Like microcosms of culture that demand their own lexicon, the theatre world has a lingo with which not everyone may be familiar. In the wings of the theater, when stage direction indicates sound coming from offstage, it’s called “noises off.” When those sounds represent a host of comedy, it’s also called “Noises Off”—a show written by Michael Frayn, which debuted in 1982, and starred Patti LuPone and Peter Gallaghar.
Essentially a play within a play, Frayn wrote the farce after watching Lynn Redgrave perform in his other show, “The Two of Us.” He was watching from the wings and thought the backstage antics were as entertaining as what was happening onstage. Thus, he decided to create merry mayhem in a behind-the-scenes plot following performers in the play “Nothing On.” “Noises Off” features a ragtag group of bumbling actors attempting to put on a modern-day 16th-century show, featuring half-dressed women and men running about, slamming doors and attempting to get their hands on disappearing sardines. The actors’ relationships decline throughout the run of “Nothing On,” and therefore create greater drama and comedy in what the audience is seeing in “Noises Off.”
Thalian Association will open “Noises Off” on Thursday at Thalian Hall, with Robb Mann directing the farce. His cast members play multiple roles to bring to life frenzied hilarity in the play within a play. It’s a duality of performance art that pushes actors beyond their limits. Maintaining comedic timing is the trick to ensuring all jokes pay off.
“I believe it to be the most difficult ‘theatre’ to pull off,” Eric Robinson, who plays Selsdon Mowbray, an elder alcoholic Englishman, and the Burglar, an elder cockney thief. “Timing is everything, but when one gets it ‘right,’ it is terrific for the actor and the audience.”
In the lead as Freddy is Josh Bailey (also a local playwright coming off a successful original script, “Greedy,” which is staged at Browncoat currently). Bailey also must portray Phillip Brent and Sheikh. His trifecta of personas prove much different from real life.
“It’s definitely a challenge to get into the head space of someone who lives so utterly and totally in the moment, rather than thinking about all the possibilities or potentialities,” Bailey tells. “While Freddy could easily be described as ‘dumb,’ he has the freedom and happiness that comes from not realizing how dreadful things could actually be. If I’m learning anything from him, it’s to live in the moment—and watch out for plates of sardines.”

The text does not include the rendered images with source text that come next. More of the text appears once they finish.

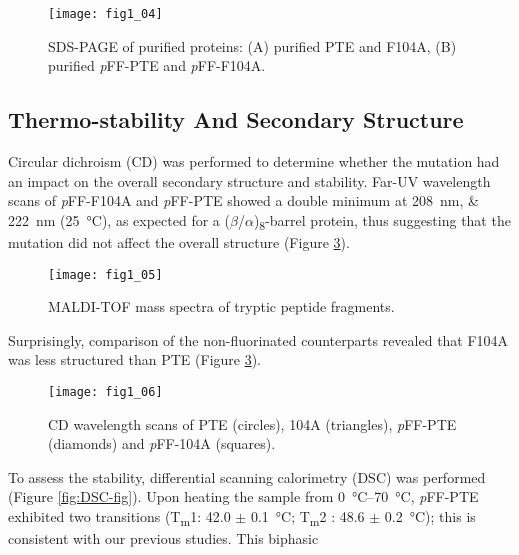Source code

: \begin{refsection}
\begin{figure}[h!] \centering \texttt{[image: fig1\_04]}
    \caption[SDS-PAGE of purified proteins: (A) purified PTE and F104A, (B)
    purified \emph{p}FF-PTE and \emph{p}FF-F104A.]{SDS-PAGE of purified
        proteins: (A) purified PTE and F104A, (B) purified \emph{p}FF-PTE and
        \emph{p}FF-F104A.} \label{fig:sds-gel} 
\end{figure}

\subsection{Thermo-stability And Secondary Structure}

Circular dichroism (CD) was performed to determine whether the mutation had an
impact on the overall secondary structure and stability. Far-UV wavelength
scans of \emph{p}FF-F104A and \emph{p}FF-PTE showed a double minimum at
\SIlist{208;222}{\nm} (\SI{25}{\celsius}), as expected for a
($\beta$/$\alpha$)\textsubscript{8}-barrel protein, thus suggesting that the
mutation did not affect the overall structure (Figure \ref{fig:CD-fig}).  
\begin{figure}[h!] \centering \texttt{[image: fig1\_05]}
    \caption[MALDI-TOF mass spectra of tryptic peptide fragments.]{MALDI-TOF
    mass spectra of tryptic peptide fragments.} \label{fig:MALDI-fig} 
\end{figure}
Surprisingly, comparison of the non-fluorinated counterparts revealed that
F104A was less structured than PTE (Figure \ref{fig:CD-fig}). 
\begin{figure}[h!] \centering \texttt{[image: fig1\_06]}
    \caption[CD wavelength scans of PTE (circles), 104A (triangles),
    \emph{p}FF-PTE (diamonds) and \emph{p}FF-104A (squares).]{CD wavelength
        scans of PTE (circles), 104A (triangles), \emph{p}FF-PTE (diamonds) and
        \emph{p}FF-104A (squares).} \label{fig:CD-fig} 
\end{figure}
To assess the stability, differential scanning calorimetry (DSC) was performed
(Figure \ref{fig:DSC-fig}). Upon heating the sample from \SIrange{0}{70}{\celsius},
\emph{p}FF-PTE exhibited two transitions (T\textsubscript{m}1: 42.0 $\pm$
\SI{0.1}{\celsius}; T\textsubscript{m}2 : 48.6 $\pm$ \SI{0.2}{\celsius}); this
is consistent with our previous studies.\cite{Baker2011b} This biphasic

\end{refsection}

Playing Freddy’s wife, Belinda (who also plays Flavia), is Amanda Young. Unlike Bailey’s role, Young says she connects with Belinda fundamentally. “She is probably the most similar to me of any role I’ve played,” Young confirms. “Although, I like to think I don’t gossip quite as much as she does. She is optimistic and peace-loving, and tries through most of the show to calm the storms going on around her—without much success, I’m afraid.”
The interactions between the two, as well as with the cast as a whole, provide the foundation of the show: to succeed in making the audience laugh. Mann says to accomplish this style of comedy, actors must nail the choreography of merging the verbal with the physical in syncopated rhythm.

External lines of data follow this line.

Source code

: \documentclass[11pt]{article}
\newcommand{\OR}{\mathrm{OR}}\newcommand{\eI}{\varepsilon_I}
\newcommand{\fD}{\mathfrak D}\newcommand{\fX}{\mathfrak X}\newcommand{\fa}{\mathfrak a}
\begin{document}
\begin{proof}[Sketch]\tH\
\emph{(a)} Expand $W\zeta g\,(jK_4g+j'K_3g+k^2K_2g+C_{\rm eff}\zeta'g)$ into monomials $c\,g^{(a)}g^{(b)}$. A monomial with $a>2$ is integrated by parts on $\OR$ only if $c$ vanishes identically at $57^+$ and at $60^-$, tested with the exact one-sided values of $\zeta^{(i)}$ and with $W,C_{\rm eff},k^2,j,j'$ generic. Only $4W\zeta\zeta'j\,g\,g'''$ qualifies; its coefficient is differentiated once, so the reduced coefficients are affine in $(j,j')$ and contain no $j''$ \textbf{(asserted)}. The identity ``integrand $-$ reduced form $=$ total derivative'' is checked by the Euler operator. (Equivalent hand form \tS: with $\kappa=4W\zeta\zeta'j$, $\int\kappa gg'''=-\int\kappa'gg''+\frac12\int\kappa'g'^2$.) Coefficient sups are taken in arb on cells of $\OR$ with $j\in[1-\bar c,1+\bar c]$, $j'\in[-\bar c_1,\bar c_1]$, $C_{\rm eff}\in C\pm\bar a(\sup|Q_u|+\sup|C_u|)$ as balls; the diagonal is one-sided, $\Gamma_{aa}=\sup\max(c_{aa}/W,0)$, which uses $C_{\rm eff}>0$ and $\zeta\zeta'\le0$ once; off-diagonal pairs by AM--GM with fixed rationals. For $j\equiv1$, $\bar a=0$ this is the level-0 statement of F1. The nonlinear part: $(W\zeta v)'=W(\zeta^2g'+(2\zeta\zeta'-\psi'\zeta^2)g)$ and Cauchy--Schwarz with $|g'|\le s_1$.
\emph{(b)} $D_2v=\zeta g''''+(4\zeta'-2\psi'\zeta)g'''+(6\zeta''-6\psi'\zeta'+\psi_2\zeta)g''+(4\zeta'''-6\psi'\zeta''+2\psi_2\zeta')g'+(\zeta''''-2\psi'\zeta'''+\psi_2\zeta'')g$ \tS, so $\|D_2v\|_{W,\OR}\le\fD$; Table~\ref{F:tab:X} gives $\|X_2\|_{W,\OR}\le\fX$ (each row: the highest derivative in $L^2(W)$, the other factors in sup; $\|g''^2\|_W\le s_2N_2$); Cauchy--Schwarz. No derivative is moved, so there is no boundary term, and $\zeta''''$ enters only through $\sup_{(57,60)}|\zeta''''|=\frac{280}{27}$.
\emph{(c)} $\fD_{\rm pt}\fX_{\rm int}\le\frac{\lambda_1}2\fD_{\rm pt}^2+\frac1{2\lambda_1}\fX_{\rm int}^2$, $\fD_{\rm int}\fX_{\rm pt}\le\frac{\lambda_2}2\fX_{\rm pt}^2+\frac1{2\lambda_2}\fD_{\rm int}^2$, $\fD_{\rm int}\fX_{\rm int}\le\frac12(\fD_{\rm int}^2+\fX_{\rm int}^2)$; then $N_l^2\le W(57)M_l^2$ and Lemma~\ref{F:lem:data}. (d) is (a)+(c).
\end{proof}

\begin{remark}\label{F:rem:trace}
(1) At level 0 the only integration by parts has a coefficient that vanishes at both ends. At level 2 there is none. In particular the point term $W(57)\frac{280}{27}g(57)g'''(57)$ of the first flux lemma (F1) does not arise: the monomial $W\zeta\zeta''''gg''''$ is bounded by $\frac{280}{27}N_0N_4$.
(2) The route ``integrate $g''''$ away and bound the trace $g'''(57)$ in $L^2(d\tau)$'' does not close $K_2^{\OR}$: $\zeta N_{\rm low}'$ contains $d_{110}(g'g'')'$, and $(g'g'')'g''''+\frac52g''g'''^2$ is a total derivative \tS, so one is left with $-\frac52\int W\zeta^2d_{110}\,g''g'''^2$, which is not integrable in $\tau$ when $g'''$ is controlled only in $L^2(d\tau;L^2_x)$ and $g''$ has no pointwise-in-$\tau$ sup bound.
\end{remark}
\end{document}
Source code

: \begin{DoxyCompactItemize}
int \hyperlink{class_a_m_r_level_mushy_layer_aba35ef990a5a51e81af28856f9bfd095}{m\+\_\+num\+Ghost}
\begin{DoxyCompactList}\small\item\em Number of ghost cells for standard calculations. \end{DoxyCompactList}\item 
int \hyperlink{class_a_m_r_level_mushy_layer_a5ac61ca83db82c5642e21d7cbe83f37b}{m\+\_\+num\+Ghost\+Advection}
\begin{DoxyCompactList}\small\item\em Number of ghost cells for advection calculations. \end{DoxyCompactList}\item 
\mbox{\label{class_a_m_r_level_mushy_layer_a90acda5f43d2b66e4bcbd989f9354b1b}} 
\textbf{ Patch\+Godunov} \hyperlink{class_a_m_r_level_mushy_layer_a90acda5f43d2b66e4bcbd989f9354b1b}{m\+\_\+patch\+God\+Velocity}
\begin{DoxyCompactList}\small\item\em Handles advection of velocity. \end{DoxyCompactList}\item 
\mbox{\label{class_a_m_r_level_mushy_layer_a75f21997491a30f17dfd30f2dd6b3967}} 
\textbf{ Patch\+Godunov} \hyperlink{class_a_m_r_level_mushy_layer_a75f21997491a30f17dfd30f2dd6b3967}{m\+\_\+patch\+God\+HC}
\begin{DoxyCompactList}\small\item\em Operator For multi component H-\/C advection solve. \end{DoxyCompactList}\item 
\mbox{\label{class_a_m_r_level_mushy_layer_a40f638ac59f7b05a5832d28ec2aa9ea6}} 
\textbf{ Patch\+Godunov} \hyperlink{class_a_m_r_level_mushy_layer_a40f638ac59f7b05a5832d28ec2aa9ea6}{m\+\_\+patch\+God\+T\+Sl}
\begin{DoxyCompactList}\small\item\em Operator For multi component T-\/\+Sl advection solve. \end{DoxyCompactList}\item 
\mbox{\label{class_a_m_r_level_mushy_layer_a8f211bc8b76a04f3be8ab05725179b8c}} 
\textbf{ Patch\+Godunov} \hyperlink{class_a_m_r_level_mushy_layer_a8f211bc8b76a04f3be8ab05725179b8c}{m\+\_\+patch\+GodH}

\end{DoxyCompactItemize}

“The secret is having the actors commit their characters 110 percent to the situation,” Mann tells. “The more important something is to someone, the greater lengths they will go through to get it. If you have that type of commitment from everyone, the ridiculous things they’re doing onstage suddenly becomes plausible enough for the audience to suspend disbelief.”
This means, according to Bailey, letting go of that which restrains actors. It also means having to control emotions tenfold.

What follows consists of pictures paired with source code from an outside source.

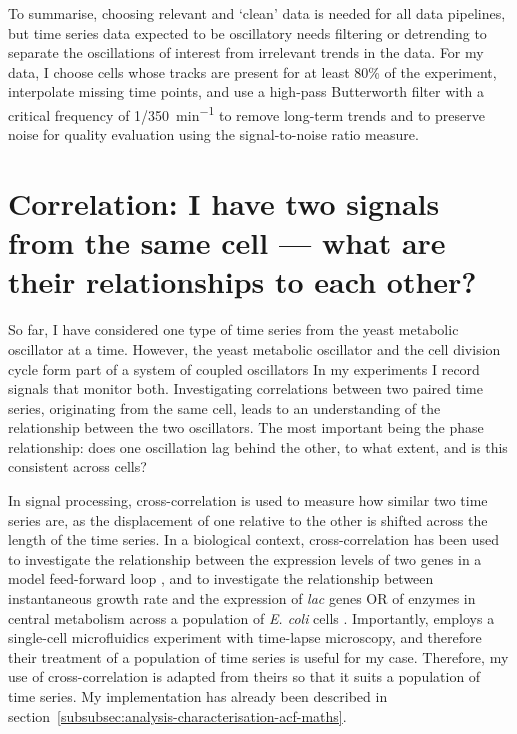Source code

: To summarise, choosing relevant and `clean' data is needed for all data pipelines, but time series data expected to be oscillatory needs filtering or detrending to separate the oscillations of interest from irrelevant trends in the data.
For my data, I choose cells whose tracks are present for at least 80\% of the experiment, interpolate missing time points, and use a high-pass Butterworth filter with a critical frequency of \SI[parse-numbers=false]{1/350}{\minute^{-1}} to remove long-term trends and to preserve noise for quality evaluation using the signal-to-noise ratio measure.


\section[Correlation]{Correlation: I have two signals from the same cell --- what are their relationships to each other?}
\label{sec:analysis-correlation}

So far, I have considered one type of time series from the yeast metabolic oscillator at a time.
However, the yeast metabolic oscillator and the cell division cycle form part of a system of coupled oscillators
In my experiments I record signals that monitor both.
Investigating correlations between two paired time series, originating from the same cell, leads to an understanding of the relationship between the two oscillators.
The most important being the phase relationship: does one oscillation lag behind the other, to what extent, and is this consistent across cells?


In signal processing, cross-correlation is used to measure how similar two time series are, as the displacement of one relative to the other is shifted across the length of the time series.
In a biological context, cross-correlation has been used to investigate the relationship between the expression levels of two genes in a model feed-forward loop \parencite{dunlopRegulatoryActivityRevealed2008},
and to investigate the relationship between instantaneous growth rate and the expression of \textit{lac} genes OR of enzymes in central metabolism across a population of \textit{E. coli} cells \parencite{kivietStochasticityMetabolismGrowth2014}.
Importantly, \textcite{kivietStochasticityMetabolismGrowth2014} employs a single-cell microfluidics experiment with time-lapse microscopy, and therefore their treatment of a population of time series is useful for my case.
Therefore, my use of cross-correlation is adapted from theirs so that it suits a population of time series.
My implementation has already been described in section~\ref{subsubsec:analysis-characterisation-acf-maths}.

“Every single rehearsal has had us all laughing at trying to figure out where the many plates of sardines are and what doors to come out of or go in to,” says Denise Bass, who plays Dotty—an older American actress playing a cockney housekeeper, Mrs. Clackett. “The toughest part is getting to the point where you can do the lines without breaking character and laughing. We haven’t gotten there yet. It’s very similar to the old Carol Burnett shows when Tim Conway and Harvey Korman would try so hard not to laugh—and that turned out to be funnier than the skit itself.”
Its British comedy roots means the laughs are quick and dry. Qaadir Hicks plays Tim Allgood, an American assistant stage manager, who is also the understudy to Selsdon and Freddy.
“I love that Tim is on the verge of exploding but tries to remain calm and reserved,” Hicks tells. “He’s really good at his job, but that’s in part because he’s a little manic. He was an accountant before he got into theater and I think there’s a controlling aspect to people who enjoy working with numbers. Tim reminds me of the important role that everyone has when it comes to producing a play: You can’t do a show without actors or a stage manager!”